[Collected data]
-- Opening Marker --

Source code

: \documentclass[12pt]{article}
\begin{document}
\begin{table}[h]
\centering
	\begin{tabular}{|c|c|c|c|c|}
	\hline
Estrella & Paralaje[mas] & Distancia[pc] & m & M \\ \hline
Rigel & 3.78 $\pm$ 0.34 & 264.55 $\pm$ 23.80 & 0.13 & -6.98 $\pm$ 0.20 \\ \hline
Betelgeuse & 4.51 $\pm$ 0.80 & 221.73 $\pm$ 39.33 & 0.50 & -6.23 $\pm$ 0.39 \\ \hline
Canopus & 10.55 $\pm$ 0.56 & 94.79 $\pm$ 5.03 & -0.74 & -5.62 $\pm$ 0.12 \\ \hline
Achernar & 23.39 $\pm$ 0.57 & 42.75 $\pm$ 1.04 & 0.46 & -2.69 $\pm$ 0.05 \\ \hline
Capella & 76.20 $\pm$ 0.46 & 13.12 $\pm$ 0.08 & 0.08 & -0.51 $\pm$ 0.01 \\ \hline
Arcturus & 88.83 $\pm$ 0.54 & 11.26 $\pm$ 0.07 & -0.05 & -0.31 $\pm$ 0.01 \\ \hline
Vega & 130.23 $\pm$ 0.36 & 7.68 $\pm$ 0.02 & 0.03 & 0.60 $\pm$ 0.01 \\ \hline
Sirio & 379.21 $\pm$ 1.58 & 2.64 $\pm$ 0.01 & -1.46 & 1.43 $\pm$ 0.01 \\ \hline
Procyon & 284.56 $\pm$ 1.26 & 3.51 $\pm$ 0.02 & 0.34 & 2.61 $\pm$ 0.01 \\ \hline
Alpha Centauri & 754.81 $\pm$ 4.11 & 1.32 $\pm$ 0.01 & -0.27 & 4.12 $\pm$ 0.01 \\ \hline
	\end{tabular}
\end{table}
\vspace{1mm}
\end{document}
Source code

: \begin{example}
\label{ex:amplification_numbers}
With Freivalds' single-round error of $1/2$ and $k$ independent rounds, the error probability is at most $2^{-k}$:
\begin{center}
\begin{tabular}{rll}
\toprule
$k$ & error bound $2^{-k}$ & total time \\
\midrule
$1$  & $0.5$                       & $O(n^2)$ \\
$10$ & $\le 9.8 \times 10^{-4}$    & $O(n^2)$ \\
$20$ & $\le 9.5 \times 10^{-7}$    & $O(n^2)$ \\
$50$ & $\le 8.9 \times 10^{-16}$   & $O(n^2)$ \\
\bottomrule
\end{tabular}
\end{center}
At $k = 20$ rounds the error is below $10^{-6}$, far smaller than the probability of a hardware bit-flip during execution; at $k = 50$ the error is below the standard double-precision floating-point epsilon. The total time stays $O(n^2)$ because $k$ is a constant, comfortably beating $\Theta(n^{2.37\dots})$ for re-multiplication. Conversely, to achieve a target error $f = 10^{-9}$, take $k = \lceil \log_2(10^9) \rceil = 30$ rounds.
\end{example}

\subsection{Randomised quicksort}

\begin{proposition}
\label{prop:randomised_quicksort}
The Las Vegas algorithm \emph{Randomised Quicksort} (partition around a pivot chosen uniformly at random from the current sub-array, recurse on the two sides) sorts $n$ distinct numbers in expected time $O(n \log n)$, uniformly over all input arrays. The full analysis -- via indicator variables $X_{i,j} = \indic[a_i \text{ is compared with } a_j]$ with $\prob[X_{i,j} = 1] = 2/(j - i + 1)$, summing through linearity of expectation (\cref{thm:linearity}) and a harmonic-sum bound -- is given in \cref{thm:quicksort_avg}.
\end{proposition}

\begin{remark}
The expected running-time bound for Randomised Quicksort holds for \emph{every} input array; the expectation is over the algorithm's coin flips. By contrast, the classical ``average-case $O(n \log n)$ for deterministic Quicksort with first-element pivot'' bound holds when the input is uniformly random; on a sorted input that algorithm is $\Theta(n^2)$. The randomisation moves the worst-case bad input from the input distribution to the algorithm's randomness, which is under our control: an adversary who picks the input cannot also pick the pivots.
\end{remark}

-- Closing Marker --

Work to complete ▸
Each line of the entries where the string "tabular" occurs should be shown.

Solution to the exercise ▸
	\begin{tabular}{|c|c|c|c|c|}
	\end{tabular}
\begin{tabular}{rll}
\end{tabular}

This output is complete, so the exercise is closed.